The Scanner — Walking Your Filesystem Into the DB
RecursiveDirectoryIterator to walk your media folders. INSERT IGNORE skips files already in the DB. Detect audio vs video by file extension. Use mime_content_type for the MIME. We do not extract metadata yet — that's a separate, optional step.Why CLI, not a web page?
You might be wondering why we're putting the scanner in bin/ as a command-line script instead of making it a web page like the rest of the app. Reasonable question. Two big reasons.

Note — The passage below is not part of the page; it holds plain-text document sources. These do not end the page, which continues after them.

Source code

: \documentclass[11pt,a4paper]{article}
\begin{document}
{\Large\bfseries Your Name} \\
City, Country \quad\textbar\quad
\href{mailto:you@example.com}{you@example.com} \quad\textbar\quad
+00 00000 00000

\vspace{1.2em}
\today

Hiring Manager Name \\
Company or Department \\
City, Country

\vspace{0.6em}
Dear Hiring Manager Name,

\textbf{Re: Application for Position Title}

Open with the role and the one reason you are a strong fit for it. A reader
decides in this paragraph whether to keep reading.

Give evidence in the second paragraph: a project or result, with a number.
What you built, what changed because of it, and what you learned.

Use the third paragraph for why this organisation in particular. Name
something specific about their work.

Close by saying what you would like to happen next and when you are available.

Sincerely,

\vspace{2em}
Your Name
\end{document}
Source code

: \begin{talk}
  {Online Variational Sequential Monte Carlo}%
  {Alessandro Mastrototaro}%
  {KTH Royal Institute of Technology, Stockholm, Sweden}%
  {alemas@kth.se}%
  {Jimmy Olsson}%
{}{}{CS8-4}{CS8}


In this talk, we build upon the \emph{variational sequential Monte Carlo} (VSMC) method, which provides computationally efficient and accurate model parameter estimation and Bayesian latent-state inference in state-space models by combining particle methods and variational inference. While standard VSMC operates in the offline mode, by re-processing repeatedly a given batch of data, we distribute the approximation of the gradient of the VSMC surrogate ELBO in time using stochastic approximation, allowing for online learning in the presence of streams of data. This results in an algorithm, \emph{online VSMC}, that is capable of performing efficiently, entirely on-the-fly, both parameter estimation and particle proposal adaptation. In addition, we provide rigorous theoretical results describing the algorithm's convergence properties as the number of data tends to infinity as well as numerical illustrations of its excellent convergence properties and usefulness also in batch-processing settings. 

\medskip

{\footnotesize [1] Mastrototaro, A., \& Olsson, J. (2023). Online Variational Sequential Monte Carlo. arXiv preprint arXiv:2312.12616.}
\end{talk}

First, web requests have a time limit — by default PHP kills any script that runs longer than 30 seconds. Scanning a media library can take minutes if you have a lot of files. You'd hit the limit and the scan would just die halfway through. CLI scripts have no such limit by default, so they can run for as long as they need to. We could raise the web time limit, but it's the wrong tool for the job.
Second, scanning is something you do occasionally — when you add new files, or when you first set up the server. It's not part of the visitor experience. Putting it behind a URL is a security risk (someone could trigger it constantly and DoS your disk), but also it's just conceptually backwards. Maintenance scripts belong on the command line.
The pattern you're learning here — "build the engine as a CLI tool, build the visitor-facing layer as web pages" — is exactly how every real CMS, every WordPress, every Drupal handles this. cron jobs run the maintenance, web requests serve the visitors. Two different lifecycles.
The plan for the scanner
Here's the algorithm in plain English. For each top-level media folder you care about: recursively walk every file underneath. For each file: check its extension. If it's audio (mp3, flac, wav, ogg, m4a) or video (mp4, mkv, webm, avi, mov), insert a row into the database with the full path, the detected type, and a placeholder title derived from the filename. Skip everything else (text files, sidecar .srt subtitles, hidden files, you know the drill). At the end, print a summary so you know it worked.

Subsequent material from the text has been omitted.